> **Work to be completed**: Could you restate every entry word for word, minus the pictures?

> **Information given**:
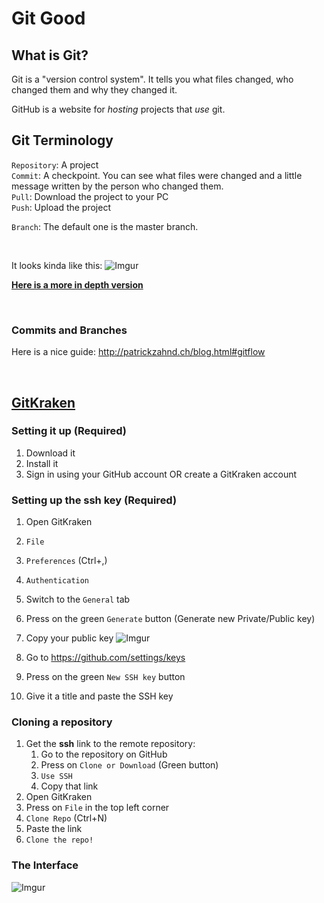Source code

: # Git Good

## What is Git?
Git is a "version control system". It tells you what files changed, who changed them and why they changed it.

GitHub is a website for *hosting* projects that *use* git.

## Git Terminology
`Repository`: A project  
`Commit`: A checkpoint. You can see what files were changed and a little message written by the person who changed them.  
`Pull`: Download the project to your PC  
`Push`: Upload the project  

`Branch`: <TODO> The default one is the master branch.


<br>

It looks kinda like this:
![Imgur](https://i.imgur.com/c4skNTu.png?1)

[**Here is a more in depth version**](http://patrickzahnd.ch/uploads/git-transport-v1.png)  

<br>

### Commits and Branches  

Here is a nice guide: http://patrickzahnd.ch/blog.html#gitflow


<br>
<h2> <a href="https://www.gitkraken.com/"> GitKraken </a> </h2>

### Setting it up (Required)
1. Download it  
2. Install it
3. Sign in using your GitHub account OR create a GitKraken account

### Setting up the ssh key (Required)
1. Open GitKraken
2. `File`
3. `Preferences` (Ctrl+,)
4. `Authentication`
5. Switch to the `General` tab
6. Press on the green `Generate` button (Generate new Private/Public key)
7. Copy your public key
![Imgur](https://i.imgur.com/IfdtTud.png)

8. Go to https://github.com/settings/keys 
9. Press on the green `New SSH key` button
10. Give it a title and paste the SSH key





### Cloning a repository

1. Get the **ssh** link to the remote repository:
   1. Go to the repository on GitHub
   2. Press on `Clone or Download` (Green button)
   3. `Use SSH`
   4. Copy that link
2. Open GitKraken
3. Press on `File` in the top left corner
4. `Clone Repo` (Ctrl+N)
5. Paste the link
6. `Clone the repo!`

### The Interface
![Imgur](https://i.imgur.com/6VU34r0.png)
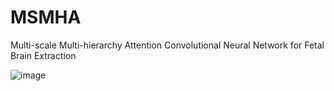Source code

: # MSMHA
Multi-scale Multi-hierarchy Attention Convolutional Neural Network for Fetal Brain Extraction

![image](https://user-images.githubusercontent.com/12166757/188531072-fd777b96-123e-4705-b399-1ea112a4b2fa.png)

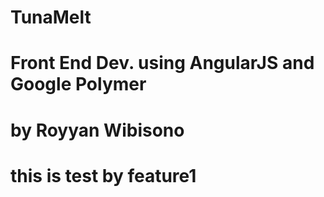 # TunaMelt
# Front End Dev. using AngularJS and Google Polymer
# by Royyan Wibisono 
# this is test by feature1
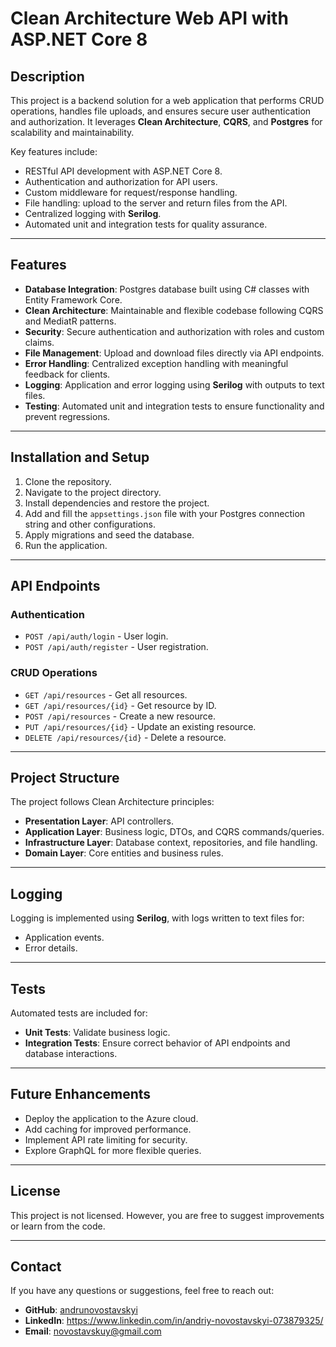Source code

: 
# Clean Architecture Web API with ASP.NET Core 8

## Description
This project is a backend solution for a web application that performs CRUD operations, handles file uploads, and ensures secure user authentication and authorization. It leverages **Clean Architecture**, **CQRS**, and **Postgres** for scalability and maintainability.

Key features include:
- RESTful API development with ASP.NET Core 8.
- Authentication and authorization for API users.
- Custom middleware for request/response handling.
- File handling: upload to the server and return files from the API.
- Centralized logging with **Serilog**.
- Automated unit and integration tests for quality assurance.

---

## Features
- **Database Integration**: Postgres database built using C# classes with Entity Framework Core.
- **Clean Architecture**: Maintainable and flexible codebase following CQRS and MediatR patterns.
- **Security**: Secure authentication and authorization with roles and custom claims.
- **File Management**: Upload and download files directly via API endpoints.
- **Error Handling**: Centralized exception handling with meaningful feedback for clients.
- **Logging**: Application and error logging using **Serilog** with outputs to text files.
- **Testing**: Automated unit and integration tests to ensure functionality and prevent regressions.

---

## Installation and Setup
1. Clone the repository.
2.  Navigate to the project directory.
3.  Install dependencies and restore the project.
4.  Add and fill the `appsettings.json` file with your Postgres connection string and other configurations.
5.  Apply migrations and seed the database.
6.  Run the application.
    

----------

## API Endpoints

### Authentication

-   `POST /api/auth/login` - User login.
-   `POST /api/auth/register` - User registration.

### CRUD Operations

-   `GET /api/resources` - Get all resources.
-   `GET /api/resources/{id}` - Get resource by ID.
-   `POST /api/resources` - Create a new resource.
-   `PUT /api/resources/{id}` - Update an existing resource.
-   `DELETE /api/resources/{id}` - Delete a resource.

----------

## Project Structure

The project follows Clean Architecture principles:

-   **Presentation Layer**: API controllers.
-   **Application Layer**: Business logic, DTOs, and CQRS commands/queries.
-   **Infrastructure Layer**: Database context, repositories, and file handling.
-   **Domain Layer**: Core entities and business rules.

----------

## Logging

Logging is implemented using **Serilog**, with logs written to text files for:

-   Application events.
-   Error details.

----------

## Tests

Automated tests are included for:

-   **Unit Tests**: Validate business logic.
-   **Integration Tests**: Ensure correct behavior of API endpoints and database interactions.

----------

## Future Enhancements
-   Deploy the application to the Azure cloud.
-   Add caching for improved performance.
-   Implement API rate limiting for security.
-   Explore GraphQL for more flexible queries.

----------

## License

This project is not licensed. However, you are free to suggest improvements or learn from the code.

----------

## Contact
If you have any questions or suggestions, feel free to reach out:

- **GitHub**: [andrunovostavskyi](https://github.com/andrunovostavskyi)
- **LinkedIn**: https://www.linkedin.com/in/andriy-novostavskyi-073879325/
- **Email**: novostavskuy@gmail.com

> **Reply**:
Source code

: # Git Good

## What is Git?
Git is a "version control system". It tells you what files changed, who changed them and why they changed it.

GitHub is a website for *hosting* projects that *use* git.

## Git Terminology
`Repository`: A project  
`Commit`: A checkpoint. You can see what files were changed and a little message written by the person who changed them.  
`Pull`: Download the project to your PC  
`Push`: Upload the project  

`Branch`: <TODO> The default one is the master branch.


<br>

It looks kinda like this:
![Imgur](https://i.imgur.com/c4skNTu.png?1)

[**Here is a more in depth version**](http://patrickzahnd.ch/uploads/git-transport-v1.png)  

<br>

### Commits and Branches  

Here is a nice guide: http://patrickzahnd.ch/blog.html#gitflow


<br>
<h2> <a href="https://www.gitkraken.com/"> GitKraken </a> </h2>

### Setting it up (Required)
1. Download it  
2. Install it
3. Sign in using your GitHub account OR create a GitKraken account

### Setting up the ssh key (Required)
1. Open GitKraken
2. `File`
3. `Preferences` (Ctrl+,)
4. `Authentication`
5. Switch to the `General` tab
6. Press on the green `Generate` button (Generate new Private/Public key)
7. Copy your public key
![Imgur](https://i.imgur.com/IfdtTud.png)

8. Go to https://github.com/settings/keys 
9. Press on the green `New SSH key` button
10. Give it a title and paste the SSH key





### Cloning a repository

1. Get the **ssh** link to the remote repository:
   1. Go to the repository on GitHub
   2. Press on `Clone or Download` (Green button)
   3. `Use SSH`
   4. Copy that link
2. Open GitKraken
3. Press on `File` in the top left corner
4. `Clone Repo` (Ctrl+N)
5. Paste the link
6. `Clone the repo!`

### The Interface
![Imgur](https://i.imgur.com/6VU34r0.png)
Source code

: # MSMHA
Multi-scale Multi-hierarchy Attention Convolutional Neural Network for Fetal Brain Extraction

![image](https://user-images.githubusercontent.com/12166757/188531072-fd777b96-123e-4705-b399-1ea112a4b2fa.png)

 # TunaMelt
# Front End Dev. using AngularJS and Google Polymer
# by Royyan Wibisono 
# this is test by feature1
Source code

: 
# Clean Architecture Web API with ASP.NET Core 8

## Description
This project is a backend solution for a web application that performs CRUD operations, handles file uploads, and ensures secure user authentication and authorization. It leverages **Clean Architecture**, **CQRS**, and **Postgres** for scalability and maintainability.

Key features include:
- RESTful API development with ASP.NET Core 8.
- Authentication and authorization for API users.
- Custom middleware for request/response handling.
- File handling: upload to the server and return files from the API.
- Centralized logging with **Serilog**.
- Automated unit and integration tests for quality assurance.

---

## Features
- **Database Integration**: Postgres database built using C# classes with Entity Framework Core.
- **Clean Architecture**: Maintainable and flexible codebase following CQRS and MediatR patterns.
- **Security**: Secure authentication and authorization with roles and custom claims.
- **File Management**: Upload and download files directly via API endpoints.
- **Error Handling**: Centralized exception handling with meaningful feedback for clients.
- **Logging**: Application and error logging using **Serilog** with outputs to text files.
- **Testing**: Automated unit and integration tests to ensure functionality and prevent regressions.

---

## Installation and Setup
1. Clone the repository.
2.  Navigate to the project directory.
3.  Install dependencies and restore the project.
4.  Add and fill the `appsettings.json` file with your Postgres connection string and other configurations.
5.  Apply migrations and seed the database.
6.  Run the application.
    

----------

## API Endpoints

### Authentication

-   `POST /api/auth/login` - User login.
-   `POST /api/auth/register` - User registration.

### CRUD Operations

-   `GET /api/resources` - Get all resources.
-   `GET /api/resources/{id}` - Get resource by ID.
-   `POST /api/resources` - Create a new resource.
-   `PUT /api/resources/{id}` - Update an existing resource.
-   `DELETE /api/resources/{id}` - Delete a resource.

----------

## Project Structure

The project follows Clean Architecture principles:

-   **Presentation Layer**: API controllers.
-   **Application Layer**: Business logic, DTOs, and CQRS commands/queries.
-   **Infrastructure Layer**: Database context, repositories, and file handling.
-   **Domain Layer**: Core entities and business rules.

----------

## Logging

Logging is implemented using **Serilog**, with logs written to text files for:

-   Application events.
-   Error details.

----------

## Tests

Automated tests are included for:

-   **Unit Tests**: Validate business logic.
-   **Integration Tests**: Ensure correct behavior of API endpoints and database interactions.

----------

## Future Enhancements
-   Deploy the application to the Azure cloud.
-   Add caching for improved performance.
-   Implement API rate limiting for security.
-   Explore GraphQL for more flexible queries.

----------

## License

This project is not licensed. However, you are free to suggest improvements or learn from the code.

----------

## Contact
If you have any questions or suggestions, feel free to reach out:

- **GitHub**: [andrunovostavskyi](https://github.com/andrunovostavskyi)
- **LinkedIn**: https://www.linkedin.com/in/andriy-novostavskyi-073879325/
- **Email**: novostavskuy@gmail.com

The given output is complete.